I would like every line of the records below that contains the word "barato" copied.
Records for the exercise Start Marker
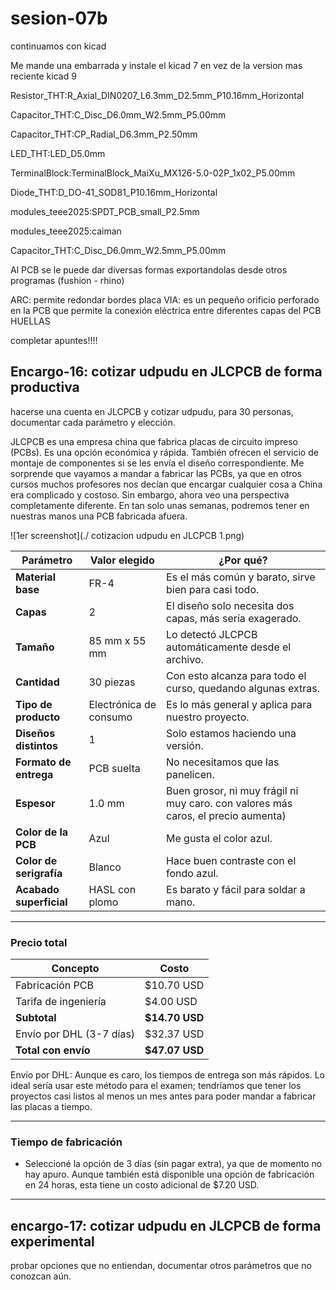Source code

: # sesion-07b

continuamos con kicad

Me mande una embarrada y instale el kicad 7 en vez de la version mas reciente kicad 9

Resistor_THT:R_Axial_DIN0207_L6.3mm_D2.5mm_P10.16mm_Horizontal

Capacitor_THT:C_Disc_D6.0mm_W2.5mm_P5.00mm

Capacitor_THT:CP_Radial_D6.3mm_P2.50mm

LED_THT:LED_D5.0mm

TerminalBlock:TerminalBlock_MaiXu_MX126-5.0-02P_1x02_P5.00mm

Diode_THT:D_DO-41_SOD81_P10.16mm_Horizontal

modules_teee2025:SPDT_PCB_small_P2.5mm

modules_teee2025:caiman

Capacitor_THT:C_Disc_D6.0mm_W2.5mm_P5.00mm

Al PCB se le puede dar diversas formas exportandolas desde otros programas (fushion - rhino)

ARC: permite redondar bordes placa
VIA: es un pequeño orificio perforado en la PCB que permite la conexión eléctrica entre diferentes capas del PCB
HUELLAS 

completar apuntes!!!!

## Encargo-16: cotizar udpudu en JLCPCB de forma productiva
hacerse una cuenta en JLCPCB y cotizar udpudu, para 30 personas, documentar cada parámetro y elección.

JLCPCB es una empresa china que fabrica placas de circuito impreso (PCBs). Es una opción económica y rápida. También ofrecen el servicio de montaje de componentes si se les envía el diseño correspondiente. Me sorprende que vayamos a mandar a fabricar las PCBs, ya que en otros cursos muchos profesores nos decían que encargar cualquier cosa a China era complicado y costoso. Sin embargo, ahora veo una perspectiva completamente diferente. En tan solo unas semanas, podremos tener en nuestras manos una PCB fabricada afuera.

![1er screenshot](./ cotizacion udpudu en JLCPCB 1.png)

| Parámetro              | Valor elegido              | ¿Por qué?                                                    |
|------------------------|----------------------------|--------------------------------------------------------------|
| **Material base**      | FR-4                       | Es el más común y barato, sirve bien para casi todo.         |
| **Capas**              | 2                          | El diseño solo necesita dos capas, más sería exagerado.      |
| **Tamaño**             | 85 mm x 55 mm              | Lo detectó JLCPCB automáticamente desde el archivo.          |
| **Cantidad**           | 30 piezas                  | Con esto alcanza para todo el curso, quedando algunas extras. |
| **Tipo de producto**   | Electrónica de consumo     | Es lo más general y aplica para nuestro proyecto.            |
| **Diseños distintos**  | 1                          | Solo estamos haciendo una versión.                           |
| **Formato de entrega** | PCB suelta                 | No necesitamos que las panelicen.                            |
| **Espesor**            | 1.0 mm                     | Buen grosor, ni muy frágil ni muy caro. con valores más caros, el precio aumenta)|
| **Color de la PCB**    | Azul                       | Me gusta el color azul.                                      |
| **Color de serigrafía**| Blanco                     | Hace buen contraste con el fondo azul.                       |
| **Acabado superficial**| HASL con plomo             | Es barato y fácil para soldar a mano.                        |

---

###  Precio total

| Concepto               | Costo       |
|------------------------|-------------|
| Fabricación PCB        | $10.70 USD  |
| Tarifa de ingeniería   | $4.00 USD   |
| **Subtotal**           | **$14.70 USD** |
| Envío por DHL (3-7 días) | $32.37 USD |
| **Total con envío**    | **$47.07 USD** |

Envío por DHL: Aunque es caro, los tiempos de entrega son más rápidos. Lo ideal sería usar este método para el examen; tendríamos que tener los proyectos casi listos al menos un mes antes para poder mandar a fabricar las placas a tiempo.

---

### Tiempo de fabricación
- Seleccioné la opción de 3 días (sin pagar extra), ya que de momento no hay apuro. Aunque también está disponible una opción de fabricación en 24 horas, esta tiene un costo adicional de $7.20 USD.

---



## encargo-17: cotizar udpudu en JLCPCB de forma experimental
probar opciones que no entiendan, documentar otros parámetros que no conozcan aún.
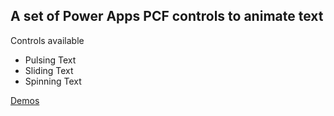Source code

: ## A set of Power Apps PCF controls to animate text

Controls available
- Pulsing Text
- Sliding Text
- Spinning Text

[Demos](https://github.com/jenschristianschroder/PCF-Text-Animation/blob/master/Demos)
Records for the exercise End Marker
Records for the exercise Start Marker
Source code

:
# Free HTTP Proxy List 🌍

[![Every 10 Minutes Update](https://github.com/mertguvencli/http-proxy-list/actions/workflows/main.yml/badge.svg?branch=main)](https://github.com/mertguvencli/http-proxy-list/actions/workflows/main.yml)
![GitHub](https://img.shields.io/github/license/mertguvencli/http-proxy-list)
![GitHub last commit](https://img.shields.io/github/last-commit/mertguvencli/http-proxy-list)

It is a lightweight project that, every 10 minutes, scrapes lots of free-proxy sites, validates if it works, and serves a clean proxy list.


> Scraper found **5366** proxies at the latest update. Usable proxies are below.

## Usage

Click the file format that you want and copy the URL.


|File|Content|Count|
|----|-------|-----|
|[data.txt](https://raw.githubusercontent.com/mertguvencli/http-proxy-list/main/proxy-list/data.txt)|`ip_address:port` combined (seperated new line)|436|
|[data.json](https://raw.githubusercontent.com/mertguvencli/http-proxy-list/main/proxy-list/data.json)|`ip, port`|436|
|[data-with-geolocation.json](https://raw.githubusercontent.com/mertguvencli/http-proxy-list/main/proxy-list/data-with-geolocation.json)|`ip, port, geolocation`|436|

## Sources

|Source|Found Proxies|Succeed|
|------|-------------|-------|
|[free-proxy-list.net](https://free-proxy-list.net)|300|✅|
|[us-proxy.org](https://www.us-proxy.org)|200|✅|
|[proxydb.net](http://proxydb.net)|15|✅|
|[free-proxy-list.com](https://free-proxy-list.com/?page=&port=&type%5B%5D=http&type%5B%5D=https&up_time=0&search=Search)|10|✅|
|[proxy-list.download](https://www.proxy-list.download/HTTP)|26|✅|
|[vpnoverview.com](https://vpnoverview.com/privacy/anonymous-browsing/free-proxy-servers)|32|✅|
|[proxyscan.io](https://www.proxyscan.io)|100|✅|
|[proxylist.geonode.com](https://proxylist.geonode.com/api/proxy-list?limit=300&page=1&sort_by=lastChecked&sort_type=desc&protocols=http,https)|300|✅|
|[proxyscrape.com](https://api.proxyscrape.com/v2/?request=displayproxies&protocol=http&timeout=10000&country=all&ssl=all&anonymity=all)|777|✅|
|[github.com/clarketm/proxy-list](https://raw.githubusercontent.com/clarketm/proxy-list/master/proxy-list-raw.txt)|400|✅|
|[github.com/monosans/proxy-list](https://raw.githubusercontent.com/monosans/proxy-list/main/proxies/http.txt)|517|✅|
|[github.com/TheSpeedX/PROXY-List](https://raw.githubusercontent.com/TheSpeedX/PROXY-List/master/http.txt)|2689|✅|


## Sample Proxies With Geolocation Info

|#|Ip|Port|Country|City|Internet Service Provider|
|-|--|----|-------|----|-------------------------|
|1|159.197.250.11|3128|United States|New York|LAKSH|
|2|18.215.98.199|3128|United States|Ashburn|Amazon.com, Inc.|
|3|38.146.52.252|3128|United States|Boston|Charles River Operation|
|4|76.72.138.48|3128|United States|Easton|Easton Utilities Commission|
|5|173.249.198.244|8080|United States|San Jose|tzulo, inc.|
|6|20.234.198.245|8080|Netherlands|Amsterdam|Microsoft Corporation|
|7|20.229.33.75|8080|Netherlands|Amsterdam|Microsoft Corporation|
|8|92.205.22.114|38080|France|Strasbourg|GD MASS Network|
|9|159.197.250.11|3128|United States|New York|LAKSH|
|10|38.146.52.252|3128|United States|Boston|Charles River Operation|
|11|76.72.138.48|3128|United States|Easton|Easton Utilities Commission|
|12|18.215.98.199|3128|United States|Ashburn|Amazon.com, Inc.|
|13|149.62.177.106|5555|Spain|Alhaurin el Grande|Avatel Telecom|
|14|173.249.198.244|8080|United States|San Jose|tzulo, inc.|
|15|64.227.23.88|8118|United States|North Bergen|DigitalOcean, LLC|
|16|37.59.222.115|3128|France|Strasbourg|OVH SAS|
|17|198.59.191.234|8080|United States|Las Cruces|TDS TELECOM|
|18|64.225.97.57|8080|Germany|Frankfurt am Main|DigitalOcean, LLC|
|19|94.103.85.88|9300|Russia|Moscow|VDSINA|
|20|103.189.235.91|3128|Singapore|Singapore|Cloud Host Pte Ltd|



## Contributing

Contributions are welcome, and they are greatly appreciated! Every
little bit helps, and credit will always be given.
Records for the exercise End Marker
Records for the exercise Start Marker
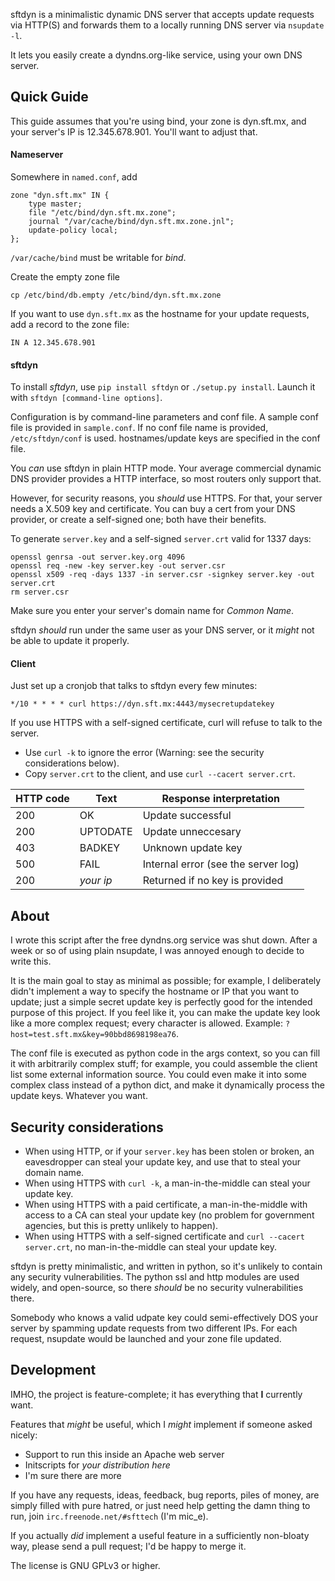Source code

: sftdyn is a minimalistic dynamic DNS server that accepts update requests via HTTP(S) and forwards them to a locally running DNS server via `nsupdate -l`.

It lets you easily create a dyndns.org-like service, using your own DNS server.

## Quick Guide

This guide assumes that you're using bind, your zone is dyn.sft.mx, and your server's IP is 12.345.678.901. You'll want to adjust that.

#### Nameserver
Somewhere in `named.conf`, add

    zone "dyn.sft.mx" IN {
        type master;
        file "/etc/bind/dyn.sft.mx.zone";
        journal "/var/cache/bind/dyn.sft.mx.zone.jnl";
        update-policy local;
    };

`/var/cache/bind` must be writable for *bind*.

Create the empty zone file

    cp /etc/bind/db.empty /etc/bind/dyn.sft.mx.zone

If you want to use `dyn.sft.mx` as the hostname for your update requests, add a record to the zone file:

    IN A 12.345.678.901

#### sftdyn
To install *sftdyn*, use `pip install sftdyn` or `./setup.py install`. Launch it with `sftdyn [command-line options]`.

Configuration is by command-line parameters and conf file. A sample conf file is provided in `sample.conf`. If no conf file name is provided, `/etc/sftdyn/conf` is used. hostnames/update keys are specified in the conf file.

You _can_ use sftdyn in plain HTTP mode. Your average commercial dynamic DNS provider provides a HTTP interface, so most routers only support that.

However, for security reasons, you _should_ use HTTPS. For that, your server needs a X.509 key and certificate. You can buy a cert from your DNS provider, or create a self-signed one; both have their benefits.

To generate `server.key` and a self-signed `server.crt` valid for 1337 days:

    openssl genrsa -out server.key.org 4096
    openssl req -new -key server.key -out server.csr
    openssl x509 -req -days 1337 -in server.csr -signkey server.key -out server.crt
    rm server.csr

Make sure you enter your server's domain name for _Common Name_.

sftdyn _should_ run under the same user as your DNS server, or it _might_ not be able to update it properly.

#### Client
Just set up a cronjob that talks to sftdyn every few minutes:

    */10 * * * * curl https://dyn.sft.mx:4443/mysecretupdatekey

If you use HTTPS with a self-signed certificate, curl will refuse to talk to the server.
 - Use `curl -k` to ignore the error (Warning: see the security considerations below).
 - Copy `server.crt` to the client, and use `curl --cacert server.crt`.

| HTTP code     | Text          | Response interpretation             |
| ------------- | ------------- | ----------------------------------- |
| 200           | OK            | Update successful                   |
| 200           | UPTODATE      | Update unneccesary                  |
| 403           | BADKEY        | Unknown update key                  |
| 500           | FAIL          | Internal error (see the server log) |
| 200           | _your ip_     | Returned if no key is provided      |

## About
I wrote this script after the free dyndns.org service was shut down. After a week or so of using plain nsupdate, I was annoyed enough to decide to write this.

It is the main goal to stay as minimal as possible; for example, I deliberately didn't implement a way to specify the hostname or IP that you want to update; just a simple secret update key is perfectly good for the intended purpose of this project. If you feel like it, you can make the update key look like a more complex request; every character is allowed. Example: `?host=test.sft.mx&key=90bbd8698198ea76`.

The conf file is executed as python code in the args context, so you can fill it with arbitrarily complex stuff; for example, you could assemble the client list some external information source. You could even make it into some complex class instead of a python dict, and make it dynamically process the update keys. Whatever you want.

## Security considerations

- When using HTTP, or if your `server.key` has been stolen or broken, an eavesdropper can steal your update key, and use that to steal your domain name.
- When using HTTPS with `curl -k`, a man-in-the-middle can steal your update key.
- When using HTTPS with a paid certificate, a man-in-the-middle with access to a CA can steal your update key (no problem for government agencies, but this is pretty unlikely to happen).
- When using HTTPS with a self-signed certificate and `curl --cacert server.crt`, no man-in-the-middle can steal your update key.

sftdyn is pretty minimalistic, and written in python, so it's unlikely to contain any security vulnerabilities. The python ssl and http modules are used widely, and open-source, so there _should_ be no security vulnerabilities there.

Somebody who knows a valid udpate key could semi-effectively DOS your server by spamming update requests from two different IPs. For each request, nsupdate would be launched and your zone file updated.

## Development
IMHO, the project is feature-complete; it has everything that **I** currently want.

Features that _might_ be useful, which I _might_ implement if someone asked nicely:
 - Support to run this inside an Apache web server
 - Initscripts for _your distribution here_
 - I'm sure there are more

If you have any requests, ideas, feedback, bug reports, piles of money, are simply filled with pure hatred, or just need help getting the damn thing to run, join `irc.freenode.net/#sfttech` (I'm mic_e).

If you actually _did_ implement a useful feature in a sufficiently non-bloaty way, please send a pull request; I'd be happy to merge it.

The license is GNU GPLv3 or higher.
Records for the exercise End Marker
## Task response
| **Material base**      | FR-4                       | Es el más común y barato, sirve bien para casi todo.         |
| **Acabado superficial**| HASL con plomo             | Es barato y fácil para soldar a mano.                        |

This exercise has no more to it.